WHAT IS EXPECTED
Lines below starting with the line with "## Setting up" and going on through the line with "allows to generate" must be output exactly; the rest of the records must be left out.

DATASET EXTRACT

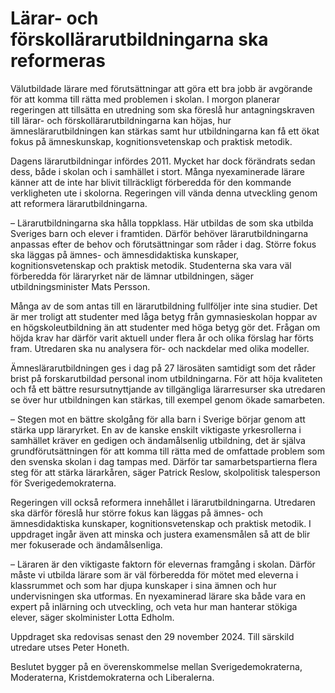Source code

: # Lärar- och förskollärarutbildningarna ska reformeras

Välutbildade lärare med förutsättningar att göra ett bra jobb är avgörande för att komma till rätta med problemen i skolan. I morgon planerar regeringen att tillsätta en utredning som ska föreslå hur antagningskraven till lärar- och förskollärarutbildningarna kan höjas, hur ämneslärarutbildningen kan stärkas samt hur utbildningarna kan få ett ökat fokus på ämneskunskap, kognitionsvetenskap och praktisk metodik.

Dagens lärarutbildningar infördes 2011. Mycket har dock förändrats sedan dess, både i skolan och i samhället i stort. Många nyexaminerade lärare känner att de inte har blivit tillräckligt förberedda för den kommande verkligheten ute i skolorna. Regeringen vill vända denna utveckling genom att reformera lärarutbildningarna.

– Lärarutbildningarna ska hålla toppklass. Här utbildas de som ska utbilda Sveriges barn och elever i framtiden. Därför behöver lärarutbildningarna anpassas efter de behov och förutsättningar som råder i dag. Större fokus ska läggas på ämnes- och ämnesdidaktiska kunskaper, kognitionsvetenskap och praktisk metodik. Studenterna ska vara väl förberedda för läraryrket när de lämnar utbildningen, säger utbildningsminister Mats Persson.

Många av de som antas till en lärarutbildning fullföljer inte sina studier. Det är mer troligt att studenter med låga betyg från gymnasieskolan hoppar av en högskoleutbildning än att studenter med höga betyg gör det. Frågan om höjda krav har därför varit aktuell under flera år och olika förslag har förts fram. Utredaren ska nu analysera för- och nackdelar med olika modeller.

Ämneslärarutbildningen ges i dag på 27 lärosäten samtidigt som det råder brist på forskarutbildad personal inom utbildningarna. För att höja kvaliteten och få ett bättre resursutnyttjande av tillgängliga lärarresurser ska utredaren se över hur utbildningen kan stärkas, till exempel genom ökade samarbeten.

– Stegen mot en bättre skolgång för alla barn i Sverige börjar genom att stärka upp läraryrket. En av de kanske enskilt viktigaste yrkesrollerna i samhället kräver en gedigen och ändamålsenlig utbildning, det är själva grundförutsättningen för att komma till rätta med de omfattade problem som den svenska skolan i dag tampas med. Därför tar samarbetspartierna flera steg för att stärka lärarkåren, säger Patrick Reslow, skolpolitisk talesperson för Sverigedemokraterna.

Regeringen vill också reformera innehållet i lärarutbildningarna. Utredaren ska därför föreslå hur större fokus kan läggas på ämnes- och ämnesdidaktiska kunskaper, kognitionsvetenskap och praktisk metodik. I uppdraget ingår även att minska och justera examensmålen så att de blir mer fokuserade och ändamålsenliga.

– Läraren är den viktigaste faktorn för elevernas framgång i skolan. Därför måste vi utbilda lärare som är väl förberedda för mötet med eleverna i klassrummet och som har djupa kunskaper i sina ämnen och hur undervisningen ska utformas. En nyexaminerad lärare ska både vara en expert på inlärning och utveckling, och veta hur man hanterar stökiga elever, säger skolminister Lotta Edholm.

Uppdraget ska redovisas senast den 29 november 2024. Till särskild utredare utses Peter Honeth.

Beslutet bygger på en överenskommelse mellan Sverigedemokraterna, Moderaterna, Kristdemokraterna och Liberalerna.
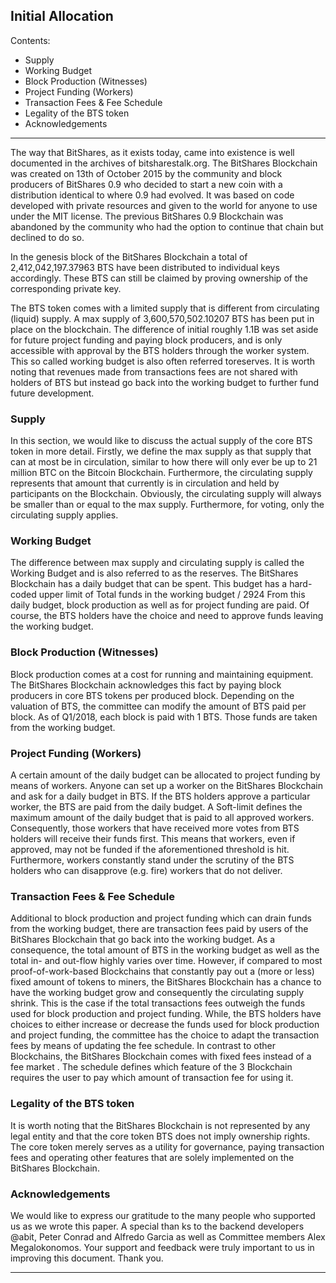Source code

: ## Initial Allocation

Contents:
- Supply
- Working Budget
- Block Production (Witnesses)
- Project Funding (Workers)
- Transaction Fees & Fee Schedule
- Legality of the BTS token
- Acknowledgements

***

The way that BitShares, as it exists today, came into existence is well documented in the archives of bitsharestalk.org. The BitShares Blockchain was created on 13th of October 2015 by the community and block producers of BitShares 0.9 who decided to start a new coin with a distribution identical to where 0.9 had evolved. It was based on code developed with private resources and given to the world for anyone to use under the MIT license. The previous BitShares 0.9 Blockchain was abandoned by the community who had the option to continue that chain but declined to do so.

In the genesis block of the BitShares Blockchain a total of 2,412,042,197.37963 BTS have been distributed to individual keys accordingly. These BTS can still be claimed by proving ownership of the corresponding private key.

The BTS token comes with a limited supply that is different from circulating (liquid) supply. A max supply of 3,600,570,502.10207 BTS has been put in place on the blockchain. The difference of initial roughly 1.1B was set aside for future project funding and paying block producers, and is only accessible with approval by the BTS holders through the worker system. This so called working budget is also often referred to​reserves. It is worth noting that revenues made from transactions fees are not shared with holders of BTS but instead go back into the working budget to further fund future development.

### Supply

In this section, we would like to discuss the actual supply of the core BTS token in more detail. Firstly, we define the max supply as that supply that can at most be in circulation, similar to how there will only ever be ​up to 21 million BTC on the Bitcoin Blockchain. Furthermore, the circulating supply represents that amount that currently is in circulation and held by participants on the Blockchain. Obviously, the circulating supply will always be smaller than or equal to the max supply. Furthermore, for voting, only the ​circulating supply applies.

### Working Budget

The difference between max supply and circulating supply is called the ​Working Budget and is also referred to as ​the reserves. The BitShares Blockchain has a daily budget that can be spent. This budget has a hard-coded upper limit of Total funds in the ​working budget / 2924 From this daily budget, block production as well as for project funding are paid. Of course, the BTS holders have the choice and need to approve funds leaving the working budget.

### Block Production (Witnesses)

Block production comes at a cost for running and maintaining equipment. The BitShares Blockchain acknowledges this fact by paying block producers in core BTS tokens per produced block. Depending on the valuation of BTS, the committee can modify the amount of BTS paid per block. As of Q1/2018, each block is paid with 1 BTS. Those funds are taken from the working budget.

### Project Funding (Workers)

A certain amount of the daily budget can be allocated to project funding by means of workers. Anyone can set up a worker on the BitShares Blockchain and ask for a daily budget in BTS. If the BTS holders approve a particular worker, the BTS are paid from the daily budget. A Soft-limit defines the maximum amount of the daily budget that is paid to all approved workers. Consequently, those workers that have received more votes from BTS holders will receive their funds first. This means that workers, even if approved, may not be funded if the aforementioned threshold is hit. Furthermore, workers constantly stand under the scrutiny of the BTS holders who can disapprove (e.g. ​fire) workers that do not deliver.

### Transaction Fees & Fee Schedule

Additional to block production and project funding which can drain funds from the working budget, there are transaction fees paid by users of the BitShares Blockchain that go back into the working budget. As a consequence, the total amount of BTS in the working budget as well as the total in- and out-flow highly varies over time. However, if compared to most proof-of-work-based Blockchains that constantly pay out a (more or less) fixed amount of tokens to miners, the BitShares Blockchain has a chance to have the working budget grow and consequently the circulating supply shrink. This is the case if the total transactions fees outweigh the funds used for block production and project funding. While, the BTS holders have choices to either increase or decrease the funds used for block production and project funding, the committee has the choice to adapt the transaction fees by means of updating the fee schedule. In contrast to other Blockchains, the BitShares Blockchain comes with fixed fees instead of a fee market . The schedule defines which feature of the 3 Blockchain requires the user to pay which amount of transaction fee for using it.

### Legality of the BTS token

It is worth noting that the BitShares Blockchain is not represented by any legal entity and that the core token BTS does not imply ownership rights. The core token merely serves as a utility for governance, paying transaction fees and operating other features that are solely implemented on the BitShares Blockchain.

### Acknowledgements

We would like to express our gratitude to the many people who supported us as we wrote this paper. A special than
ks to the backend developers @abit, Peter Conrad and Alfredo Garcia as well as Committee members Alex Megalokonomos. Your support and feedback were truly important to us in improving this document. Thank you.

***
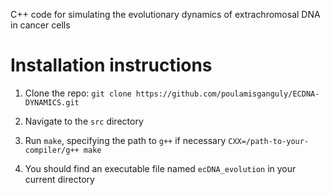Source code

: C++ code for simulating the evolutionary dynamics of extrachromosal DNA
in cancer cells

# Installation instructions

1. Clone the repo: 
	`git clone https://github.com/poulamisganguly/ECDNA-DYNAMICS.git`

2. Navigate to the `src` directory

3. Run `make`, specifying the path to `g++` if necessary
	`CXX=/path-to-your-compiler/g++ make`

4. You should find an executable file named `ecDNA_evolution` in your 
current directory 
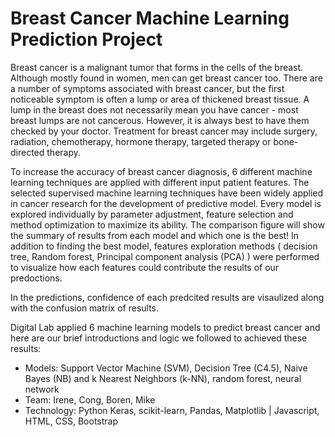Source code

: # Breast Cancer Machine Learning Prediction Project

 Breast cancer is a malignant tumor that forms in the cells of the breast. Although mostly found in women, men can get breast cancer too. 
There are a number of symptoms associated with breast cancer, but the first noticeable symptom is often a lump or area of thickened breast tissue. 
A lump in the breast does not necessarily mean you have cancer - most breast lumps are not cancerous. However, it is always best to have them checked
by your doctor. Treatment for breast cancer may include surgery, radiation, chemotherapy, hormone therapy, targeted therapy or bone-directed therapy.

To increase the accuracy of breast cancer diagnosis, 6 different machine learning techniques are applied with different input patient features. The selected supervised machine learning techniques have been widely applied in cancer research for the development of predictive model. Every model is explored individually by parameter adjustment, feature selection and method optimization to maximize its ability. The comparison figure will show the summary of results from each model and which one is the best! In addition to finding the best model, features exploration methods ( decision tree, Random forest, Principal component analysis (PCA) ) were performed to visualize how each features could contribute the results of our predoctions.

In the predictions, confidence of each predcited results are visaulized along with the confusion matrix of results.

Digital Lab applied 6 machine learning models to predict breast cancer and here are our brief introductions and logic we followed to achieved these results:

* Models: Support Vector Machine (SVM), Decision Tree (C4.5), Naive Bayes (NB) and k Nearest Neighbors (k-NN), random forest, neural network
* Team: Irene, Cong, Boren, Mike
* Technology: Python Keras, scikit-learn, Pandas, Matplotlib | Javascript, HTML, CSS, Bootstrap

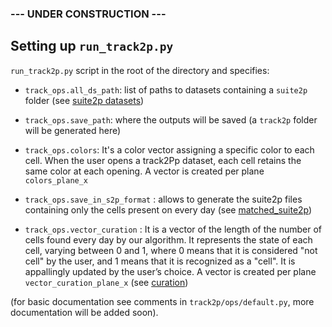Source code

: ### --- UNDER CONSTRUCTION ---

## Setting up `run_track2p.py`

`run_track2p.py` script in the root of the directory and specifies:

- `track_ops.all_ds_path`: list of paths to datasets containing a `suite2p` folder (see [suite2p datasets]( https://github.com/juremaj/track2p/blob/main/docs/gui.md#suite2p-dataset-organization))
- `track_ops.save_path`: where the outputs will be saved (a `track2p` folder will be generated here)
-  `track_ops.colors`: It's a color vector assigning a specific color to each cell. When the user opens a track2Pp dataset, each cell retains the same color at each opening.
A vector is created per plane `colors_plane_x`
  
- `track_ops.save_in_s2p_format` :  allows to generate the suite2p files containing only the cells present on every day (see [matched_suite2p](https://github.com/juremaj/track2p/blob/main/docs/gui.md#run-track2p))
- `track_ops.vector_curation` : It is a vector of the length of the number of cells found every day by our algorithm. It represents the state of each cell, varying between 0 and 1, where 0 means that it is considered "not cell" by the user, and 1 means that it is recognized as a "cell". It is appallingly updated by the user’s choice. 
A vector is created per plane `vector_curation_plane_x`
  (see [curation](https://github.com/juremaj/track2p/blob/main/docs/gui.md](https://github.com/juremaj/track2p/blob/main/docs/gui.md#bottom-bar)))


(for basic documentation see comments in `track2p/ops/default.py`, more documentation will be added soon).

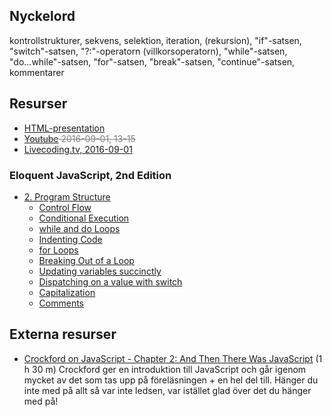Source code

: ## Nyckelord

kontrollstrukturer, sekvens, selektion, iteration, (rekursion), "if"-satsen, "switch"-satsen, "?:"-operatorn (villkorsoperatorn), "while"-satsen, "do...while"-satsen, "for"-satsen, "break"-satsen, "continue"-satsen, kommentarer

## Resurser
- [HTML-presentation](https://rawgit.com/1dv021/syllabus/master/presentationer/02/index.html#)
- <span style="text-decoration: line-through;color: gray;">[Youtube](#) 2016-09-01, 13-15<span>
- [Livecoding.tv, 2016-09-01](https://www.livecoding.tv/webbprogrammerare/videos/Dpxnq-sv-kontrollstrukturer-i-javascript/)

### Eloquent JavaScript, 2nd Edition 

- [2. Program Structure](http://eloquentjavascript.net/02_program_structure.html)
    - [Control Flow](http://eloquentjavascript.net/02_program_structure.html#h_rDxYNPd65Z)
    - [Conditional Execution](http://eloquentjavascript.net/02_program_structure.html#h_wpz5oi2dy7)
    - [while and do Loops](http://eloquentjavascript.net/02_program_structure.html#h_FaGGgUI+MM)
    - [Indenting Code](http://eloquentjavascript.net/02_program_structure.html#h_3I0M2f1Cmh)
    - [for Loops](http://eloquentjavascript.net/02_program_structure.html#h_oupMC+5FKN)
    - [Breaking Out of a Loop](http://eloquentjavascript.net/02_program_structure.html#h_WWKAoSPJ47)
    - [Updating variables succinctly](http://eloquentjavascript.net/02_program_structure.html#h_TGUhwjSkqm)
    - [Dispatching on a value with switch](http://eloquentjavascript.net/02_program_structure.html#h_jMKsa0SXdL)
    - [Capitalization](http://eloquentjavascript.net/02_program_structure.html#h_t54vuASjLD)
    - [Comments](http://eloquentjavascript.net/02_program_structure.html#h_/OBuIOX390)

## Externa resurser
- [Crockford on JavaScript - Chapter 2: And Then There Was JavaScript](https://youtu.be/RO1Wnu-xKoY) (1 h 30 m) Crockford ger en introduktion till JavaScript och går igenom mycket av det som tas upp på föreläsningen + en hel del till. Hänger du inte med på allt så var inte ledsen, var istället glad över det du hänger med på!
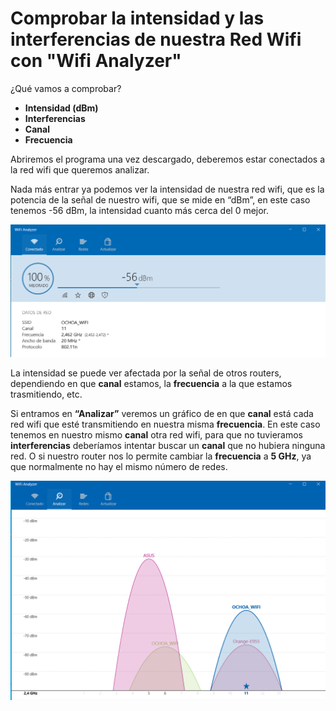 # Comprobar la intensidad y las interferencias de nuestra Red Wifi con "Wifi Analyzer"

¿Qué vamos a comprobar?
* **Intensidad (dBm)**
* **Interferencias**
* **Canal**
* **Frecuencia**

Abriremos el programa una vez descargado, deberemos estar conectados a la red wifi que queremos analizar.

Nada más entrar ya podemos ver la intensidad de nuestra red wifi, que es la potencia de la señal de nuestro wifi, que se mide en “dBm”, en este caso tenemos -56 dBm, la intensidad cuanto más cerca del 0 mejor.

![Primera imagen](../Imagenes/1.png)

La intensidad se puede ver afectada por la señal de otros routers, dependiendo en que **canal** estamos, la **frecuencia** a la que estamos trasmitiendo, etc.

Si entramos en **“Analizar”** veremos un gráfico de en que **canal** está cada red wifi que esté transmitiendo en nuestra misma **frecuencia**. En este caso tenemos en nuestro mismo **canal** otra red wifi, para que no tuvieramos **interferencias** deberíamos intentar buscar un **canal** que no hubiera ninguna red. O si nuestro router nos lo permite cambiar la **frecuencia** a **5 GHz**, ya que normalmente no hay el mismo número de redes.

![Segunda imagen](../Imagenes/2.png)
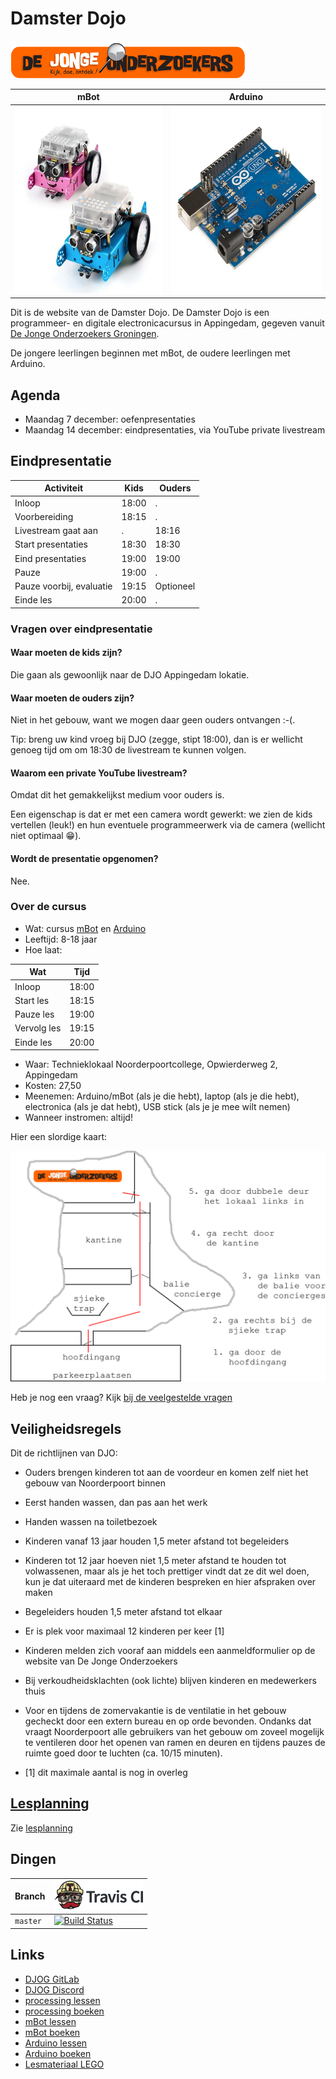 # Damster Dojo

![DJOG logo](plaatjes/djog.png)

mBot                                                               |Arduino
-------------------------------------------------------------------|-----------------------------------------------------------------------
<img src="plaatjes/mbots.jpg" alt="mBots" width="300" height="300">|<img src="plaatjes/arduino.jpg" alt="Arduino" width="300" height="300">

Dit is de website van de Damster Dojo. De Damster Dojo is een 
programmeer- en digitale electronicacursus in Appingedam, gegeven vanuit
[De Jonge Onderzoekers Groningen](https://www.djog.nl).

De jongere leerlingen beginnen met mBot, de oudere leerlingen met Arduino.

## Agenda

 * Maandag 7 december: oefenpresentaties
 * Maandag 14 december: eindpresentaties, via YouTube private livestream

## Eindpresentatie

Activiteit               |Kids   |Ouders 
-------------------------|-------|-------
Inloop                   | 18:00 | . 
Voorbereiding            | 18:15 | .
Livestream gaat aan      |     . | 18:16
Start presentaties       | 18:30 | 18:30
Eind presentaties        | 19:00 | 19:00
Pauze                    | 19:00 | .
Pauze voorbij, evaluatie | 19:15 | Optioneel 
Einde les                | 20:00 | . 

### Vragen over eindpresentatie

#### Waar moeten de kids zijn?

Die gaan als gewoonlijk naar de DJO Appingedam lokatie.

#### Waar moeten de ouders zijn?

Niet in het gebouw, want we mogen daar geen ouders ontvangen :-(.

Tip: breng uw kind vroeg bij DJO (zegge, stipt 18:00), dan is er
wellicht genoeg tijd om om 18:30 de livestream te kunnen volgen.

#### Waarom een private YouTube livestream?

Omdat dit het gemakkelijkst medium voor ouders is.

Een eigenschap is dat er met een camera wordt gewerkt: we zien de
kids vertellen (leuk!) en hun eventuele programmeerwerk via de camera (wellicht
niet optimaal :grin:). 

#### Wordt de presentatie opgenomen?

Nee.

### Over de cursus

 * Wat: cursus [mBot](https://github.com/richelbilderbeek/mbot_voor_jonge_tieners)
   en [Arduino](https://github.com/richelbilderbeek/arduino_voor_jonge_tieners)
 * Leeftijd: 8-18 jaar
 * Hoe laat: 

Wat         | Tijd
------------|------
Inloop      | 18:00
Start les   | 18:15
Pauze les   | 19:00
Vervolg les | 19:15
Einde les   | 20:00

 * Waar: Technieklokaal Noorderpoortcollege, Opwierderweg 2, Appingedam
 * Kosten: 27,50 
 * Meenemen: Arduino/mBot (als je die hebt), laptop (als je die hebt), 
   electronica (als je dat hebt), USB stick (als je je mee wilt nemen)
 * Wanneer instromen: altijd!

Hier een slordige kaart:

![](plaatjes/locatie.png)

Heb je nog een vraag? Kijk [bij de veelgestelde vragen](doc/veelgestelde_vragen.md)

## Veiligheidsregels

Dit de richtlijnen van DJO:

 * Ouders brengen kinderen tot aan de voordeur en komen zelf niet het gebouw 
   van Noorderpoort binnen
 * Eerst handen wassen, dan pas aan het werk
 * Handen wassen na toiletbezoek
 * Kinderen vanaf 13 jaar houden 1,5 meter afstand tot begeleiders
 * Kinderen tot 12 jaar hoeven niet 1,5 meter afstand te houden tot volwassenen,
   maar als je het toch prettiger vindt dat ze dit wel doen,
   kun je dat uiteraard met de kinderen bespreken en hier afspraken over maken
 * Begeleiders houden 1,5 meter afstand tot elkaar
 * Er is plek voor maximaal 12 kinderen per keer [1]
 * Kinderen melden zich vooraf aan middels een aanmeldformulier 
   op de website van De Jonge Onderzoekers
 * Bij verkoudheidsklachten (ook lichte) blijven kinderen en medewerkers thuis
 * Voor en tijdens de zomervakantie is de ventilatie in het gebouw 
   gecheckt door een extern bureau en op orde bevonden. 
   Ondanks dat vraagt Noorderpoort alle gebruikers van het gebouw 
   om zoveel mogelijk te ventileren door het openen van ramen en deuren 
   en tijdens pauzes de ruimte goed door te luchten (ca. 10/15 minuten).

 * [1] dit maximale aantal is nog in overleg

## [Lesplanning](doc/lesplanning.md)

Zie [lesplanning](doc/lesplanning.md)

## Dingen

Branch  |[![Travis CI logo](pics/TravisCI.png)](https://travis-ci.org)
--------|---------------------------------------------------------------------------------------------------------------------------------------------
`master`|[![Build Status](https://travis-ci.org/richelbilderbeek/damster_dojo.svg?branch=master)](https://travis-ci.org/richelbilderbeek/damster_dojo)

## Links

 * [DJOG GitLab](http://51.15.53.32)
 * [DJOG Discord](https://discord.gg/XYBXfE)
 * [processing lessen](https://github.com/richelbilderbeek/processing_voor_jonge_tieners/tree/master/hoofdstukken)
 * [processing boeken](https://github.com/richelbilderbeek/processing_voor_jonge_tieners/tree/master/boeken)
 * [mBot lessen](https://github.com/richelbilderbeek/mbot_voor_jonge_tieners/tree/master/hoofdstukken)
 * [mBot boeken](https://github.com/richelbilderbeek/mbot_voor_jonge_tieners/tree/master/boeken)
 * [Arduino lessen](https://github.com/richelbilderbeek/arduino_voor_jonge_tieners/tree/master/hoofdstukken)
 * [Arduino boeken](https://github.com/richelbilderbeek/arduino_voor_jonge_tieners/tree/master/boeken)
 * [Lesmateriaal LEGO](https://education.lego.com/nl-nl)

WORKED SOLUTION
## Setting up `run_track2p.py`

`run_track2p.py` script in the root of the directory and specifies:

- `track_ops.all_ds_path`: list of paths to datasets containing a `suite2p` folder (see [suite2p datasets]( https://github.com/juremaj/track2p/blob/main/docs/gui.md#suite2p-dataset-organization))
- `track_ops.save_path`: where the outputs will be saved (a `track2p` folder will be generated here)
-  `track_ops.colors`: It's a color vector assigning a specific color to each cell. When the user opens a track2Pp dataset, each cell retains the same color at each opening.
A vector is created per plane `colors_plane_x`
  
- `track_ops.save_in_s2p_format` :  allows to generate the suite2p files containing only the cells present on every day (see [matched_suite2p](https://github.com/juremaj/track2p/blob/main/docs/gui.md#run-track2p))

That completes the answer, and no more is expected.